彼らのキャリアをアドバイスした代理人の手腕は、一流の転職エージェントのスキルと近いものがあると感じます。二人の実力であれば最初から強豪リーグのチームで通用した可能性もありますが、ギャンブルはせずに着実にステップアップさせるというキャリアビジョンを描いた代理人がいたと考えています。
海外移籍から短期間で帰国するJリーガーもいますが、それは実力だけの問題ではなく、自身の特徴や実力とミスマッチしたリーグ、チームを選んだ可能性が高いと思います。

選手寿命が長くないサッカー選手が身の丈以上のチャレンジをしてしまう気持ちは理解できなくありません。
しかし、人生100年時代を迎えるビジネスパーソンの皆さんには長い時間があるので、焦らず・慌てず、自分の実力とキャリアビジョンに沿って適切な判断をすべきでしょう。まずは本田選手や大迫選手同様に着実な一歩を。千里の道も一歩から、です。

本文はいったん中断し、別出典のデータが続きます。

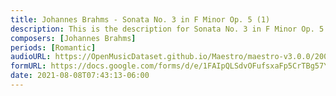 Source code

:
 ```yaml
---
title: Johannes Brahms - Sonata No. 3 in F Minor Op. 5 (1)
description: This is the description for Sonata No. 3 in F Minor Op. 5 by Johannes Brahms
composers: [Johannes Brahms]
periods: [Romantic]
audioURL: https://OpenMusicDataset.github.io/Maestro/maestro-v3.0.0/2009/MIDI-Unprocessed_18_R1_2009_04_ORIG_MID--AUDIO_18_R1_2009_18_R1_2009_04_WAV.midi
formURL: https://docs.google.com/forms/d/e/1FAIpQLSdvOFufsxaFp5CrTBg57YSOvVPdKzoVNQVHxTmc5zfFrfo-GQ/viewform
date: 2021-08-08T07:43:13-06:00
---
```

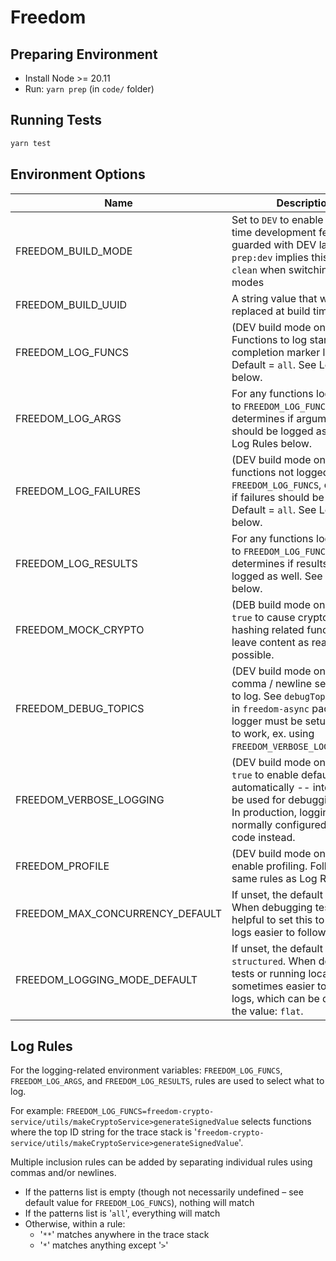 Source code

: # Freedom

## Preparing Environment

- Install Node >= 20.11
- Run: `yarn prep` (in `code/` folder)

## Running Tests

```bash
yarn test
```

## Environment Options

| Name | Description |
| --- | --- |
| FREEDOM_BUILD_MODE | Set to `DEV` to enable compile-time development features, guarded with DEV labels.  `yarn prep:dev` implies this.  Use `yarn clean` when switching build modes |
| FREEDOM_BUILD_UUID | A string value that will be replaced at build time. |
| FREEDOM_LOG_FUNCS | (DEV build mode only) Functions to log start and completion marker lines for.  Default = `all`.  See Log Rules below. |
| FREEDOM_LOG_ARGS | For any functions logged due to `FREEDOM_LOG_FUNCS`, determines if argument values should be logged as well. See Log Rules below. |
| FREEDOM_LOG_FAILURES | (DEV build mode only) For any functions not logged due to `FREEDOM_LOG_FUNCS`, determine if failures should be logged.  Default = `all`.  See Log Rules below. |
| FREEDOM_LOG_RESULTS | For any functions logged due to `FREEDOM_LOG_FUNCS`, determines if results should be logged as well. See Log Rules below. |
| FREEDOM_MOCK_CRYPTO | (DEB build mode only) Set to `true` to cause crypto and hashing related functions to leave content as readable as possible. |
| FREEDOM_DEBUG_TOPICS | (DEV build mode only) A comma / newline set of topics to log.  See `debugTopic` function in `freedom-async` package.  A logger must be setup for this to work, ex. using `FREEDOM_VERBOSE_LOGGING=true`. |
| FREEDOM_VERBOSE_LOGGING | (DEV build mode only) Set to `true` to enable default logging automatically -- intended to be used for debugging tests.  In production, logging is normally configured using code instead. |
| FREEDOM_PROFILE | (DEV build mode only) Set to enable profiling.  Follows the same rules as Log Rules. |
| FREEDOM_MAX_CONCURRENCY_DEFAULT | If unset, the default value is `5`.  When debugging tests, it's helpful to set this to `1` to make logs easier to follow. |
| FREEDOM_LOGGING_MODE_DEFAULT | If unset, the default value is `structured`.  When debugging tests or running locally, it's sometimes easier to read flat logs, which can be done using the value: `flat`. |

## Log Rules

For the logging-related environment variables: `FREEDOM_LOG_FUNCS`, `FREEDOM_LOG_ARGS`, and `FREEDOM_LOG_RESULTS`, rules are used to select what to log.

For example: `FREEDOM_LOG_FUNCS=freedom-crypto-service/utils/makeCryptoService>generateSignedValue` selects functions where the top ID string for the trace stack is '`freedom-crypto-service/utils/makeCryptoService>generateSignedValue`'.

Multiple inclusion rules can be added by separating individual rules using commas and/or newlines.

- If the patterns list is empty (though not necessarily undefined – see default value for `FREEDOM_LOG_FUNCS`), nothing will match
- If the patterns list is '`all`', everything will match
- Otherwise, within a rule:
  - '`**`' matches anywhere in the trace stack
  - '`*`' matches anything except '`>`'
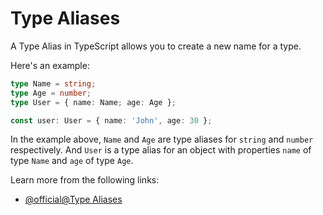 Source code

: # Type Aliases

A Type Alias in TypeScript allows you to create a new name for a type.

Here's an example:

```typescript
type Name = string;
type Age = number;
type User = { name: Name; age: Age };

const user: User = { name: 'John', age: 30 };
```

In the example above, `Name` and `Age` are type aliases for `string` and `number` respectively. And `User` is a type alias for an object with properties `name` of type `Name` and `age` of type `Age`.

Learn more from the following links:

- [@official@Type Aliases](https://www.typescriptlang.org/docs/handbook/2/everyday-types.html#type-aliases)
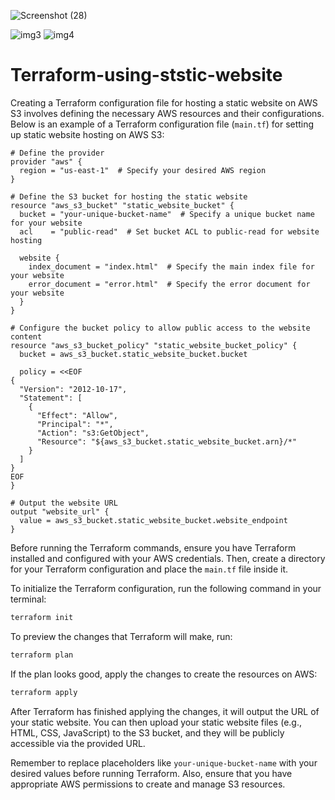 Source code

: ![Screenshot (28)](https://github.com/rishusam/Terraform-using-ststic-website/assets/113242832/999c0f31-739d-4750-980f-2a17dc9b4e02)

![img3](https://github.com/rishusam/Terraform-using-ststic-website/assets/113242832/1e8b78cf-41a2-46a7-a568-c04fb0584a8c)
![img4](https://github.com/rishusam/Terraform-using-ststic-website/assets/113242832/a0fdad7e-6969-4f17-b671-bc3d45bf6184)



# Terraform-using-ststic-website
Creating a Terraform configuration file for hosting a static website on AWS S3 involves defining the necessary AWS resources and their configurations. Below is an example of a Terraform configuration file (`main.tf`) for setting up static website hosting on AWS S3:

```hcl
# Define the provider
provider "aws" {
  region = "us-east-1"  # Specify your desired AWS region
}

# Define the S3 bucket for hosting the static website
resource "aws_s3_bucket" "static_website_bucket" {
  bucket = "your-unique-bucket-name"  # Specify a unique bucket name for your website
  acl    = "public-read"  # Set bucket ACL to public-read for website hosting

  website {
    index_document = "index.html"  # Specify the main index file for your website
    error_document = "error.html"  # Specify the error document for your website
  }
}

# Configure the bucket policy to allow public access to the website content
resource "aws_s3_bucket_policy" "static_website_bucket_policy" {
  bucket = aws_s3_bucket.static_website_bucket.bucket

  policy = <<EOF
{
  "Version": "2012-10-17",
  "Statement": [
    {
      "Effect": "Allow",
      "Principal": "*",
      "Action": "s3:GetObject",
      "Resource": "${aws_s3_bucket.static_website_bucket.arn}/*"
    }
  ]
}
EOF
}

# Output the website URL
output "website_url" {
  value = aws_s3_bucket.static_website_bucket.website_endpoint
}
```

Before running the Terraform commands, ensure you have Terraform installed and configured with your AWS credentials. Then, create a directory for your Terraform configuration and place the `main.tf` file inside it.

To initialize the Terraform configuration, run the following command in your terminal:

```bash
terraform init
```

To preview the changes that Terraform will make, run:

```bash
terraform plan
```

If the plan looks good, apply the changes to create the resources on AWS:

```bash
terraform apply
```

After Terraform has finished applying the changes, it will output the URL of your static website. You can then upload your static website files (e.g., HTML, CSS, JavaScript) to the S3 bucket, and they will be publicly accessible via the provided URL.

Remember to replace placeholders like `your-unique-bucket-name` with your desired values before running Terraform. Also, ensure that you have appropriate AWS permissions to create and manage S3 resources.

シード・アーリーフェーズにフィットするのは事業化経験者

ここからは各成長フェーズの仕事の特徴や、フィットする人材像について説明します。

まずシード・アーリーフェーズですが、ここは最も過酷なフェーズと言えるでしょう。大企業から初めてスタートアップに転職する場合、最もハードランディングになる可能性が高く、覚悟が必要です。

『死の谷』とも言われるこのフェーズを乗り越える成功可能性は低く(数%程度)、金もなく(給与も低い)、人材も不足し、プロダクトもない状況です。あるのは“なぜ(WHY)この事業をやるのか?” という想いだけで、それを事業化するための方法を自ら考え、事業という形に具現化していくための貢献が求められます。

このフェーズは資金が尽きる前にスピーディに事業を形にすることが求められるため未経験者・ポテンシャル人材をじっくり育てる余裕はなく、事業にすぐ貢献できる能力・経験を持った即戦力人材が求められます。“経営のWHYを解決してきた経験のある人”が最も適任となります。

リクルートのような新規事業創出に力をいれている会社やメガベンチャーでは若手でも事業責任者を任せてもらえることがあるので、このような方はシード・アーリーフェーズに求められる経験を積んでいると言えます。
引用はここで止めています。